Before running ads, Instagram and Facebook review them. If they think something’s wrong, they can ban these ads, as well as the accounts publishing them — sometimes forever.
Once at least one ad is blocked, the moderators of these platforms will start to pay closer attention to its advertiser. The ad approval will take longer, suspensions may happen more often, and even normal promo posts may not make it through.
What’s good for Netflix may be bad for Facebook
Forbidding nudity, sexually provocative pictures, and any other content that focuses on physical pleasures sounds like a no-brainer for platforms like Facebook. But at the same time, it means SexTech startups and companies selling dame products can’t advertise there — the platform won’t let their ads through.
Content depicting child or adult exploitation, bullying, harassment or violence will be banned too. Even a picture of a child in a baby food ad can be perceived by Meta as sensitive content.
Meta also bans ads that include sensational content aiming to shock, scare or disgust; graphic violence, torture and firearms (hi, Netflix!). That’s why advertisers must tread carefully trying to spice up their ads. What is common in a movie may be blocked by Meta.
Wrong links may spoil Meta’s mood
“Make $20,000 a month, lose 5% of your body weight in a week, and become a YouTube star!” Spam messages like these, as well as fake news and conspiracy theories, are flagged by Meta as misleading. Broken links also fall into that category.
Facebook and Instagram can block an ad if it promotes horseshoes, but its link sends the reader to a website selling cats’ hats.
Advice from Captain Obvious
No stolen content in ads.
But seriously! One of the most popular reasons for Meta to ban ads is copyright infringement. A screenshot from a movie or a celebrity picture used without their permission will send the ad to the ban list.
Ads with fictional Disney or Pixar characters will also be blocked (maybe along with the Facebook Ad Account that published it).
Advertisement got blocked?
Missteps happen. What should one do if the ad was blocked?
1. Review the ad and identify the policy violation.

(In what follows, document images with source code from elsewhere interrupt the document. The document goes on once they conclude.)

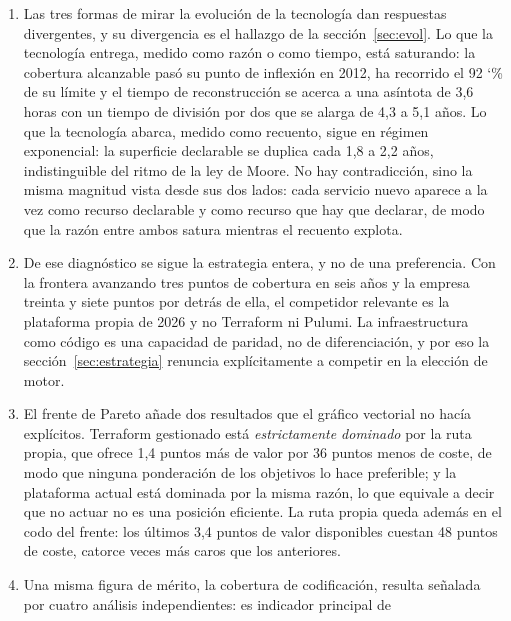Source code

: \documentclass[11pt,letterpaper]{article}
\newcommand{\pct}{\char`\%}  %
\begin{document}
\begin{enumerate}
    política como código, y no dispone de instrumentos para romperlo; la
    ampliación en detalle del modelo OPM lo rompe al partir el proceso en
    planificación, validación y aplicación. La matriz encuentra el problema y
    el modelo aporta la partición que lo resuelve.
  \item Las tres formas de mirar la evolución de la tecnología dan
    respuestas divergentes, y su divergencia es el hallazgo de la
    sección~\ref{sec:evol}. Lo que la tecnología entrega, medido como razón o
    como tiempo, está saturando: la cobertura alcanzable pasó su punto de
    inflexión en 2012, ha recorrido el 92 \pct{} de su límite y el tiempo de
    reconstrucción se acerca a una asíntota de 3,6 horas con un tiempo de
    división por dos que se alarga de 4,3 a 5,1 años. Lo que la tecnología
    abarca, medido como recuento, sigue en régimen exponencial: la superficie
    declarable se duplica cada 1,8 a 2,2 años, indistinguible del ritmo de la
    ley de Moore. No hay contradicción, sino la misma magnitud vista desde sus
    dos lados: cada servicio nuevo aparece a la vez como recurso declarable y
    como recurso que hay que declarar, de modo que la razón entre ambos
    satura mientras el recuento explota.
  \item De ese diagnóstico se sigue la estrategia entera, y no de una
    preferencia. Con la frontera avanzando tres puntos de cobertura en seis
    años y la empresa treinta y siete puntos por detrás de ella, el
    competidor relevante es la plataforma propia de 2026 y no Terraform ni
    Pulumi. La infraestructura como código es una capacidad de paridad, no de
    diferenciación, y por eso la sección~\ref{sec:estrategia} renuncia
    explícitamente a competir en la elección de motor.
  \item El frente de Pareto añade dos resultados que el gráfico vectorial no
    hacía explícitos. Terraform gestionado está \emph{estrictamente dominado}
    por la ruta propia, que ofrece 1,4 puntos más de valor por 36 puntos menos
    de coste, de modo que ninguna ponderación de los objetivos lo hace
    preferible; y la plataforma actual está dominada por la misma razón, lo
    que equivale a decir que no actuar no es una posición eficiente. La ruta
    propia queda además en el codo del frente: los últimos 3,4 puntos de valor
    disponibles cuestan 48 puntos de coste, catorce veces más caros que los
    anteriores.
  \item Una misma figura de mérito, la cobertura de codificación, resulta
    señalada por cuatro análisis independientes: es indicador principal de

\end{enumerate}
\end{document}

2. Edit or delete it. Changing just one word or a little detail may help. But it’s better to delete the ad if there’s no certainty about how to edit it to avoid the ban.
3. Don’t run the rejected ad again.
If the ad fully complies with Meta policies and still got blocked by mistake, there’s a way to appeal via Appeal Button or Advertising Support Chat. One appeal per ad is enough.
For companies often running ads on Facebook and Instagram, it’s better to hire a separate specialist (or a team) who’d make sure ads are compliant with Meta policies. This will save time and money.
The story is based on a lecture given by Sofiia Shiliak, Сompliance Team Lead at Genesis.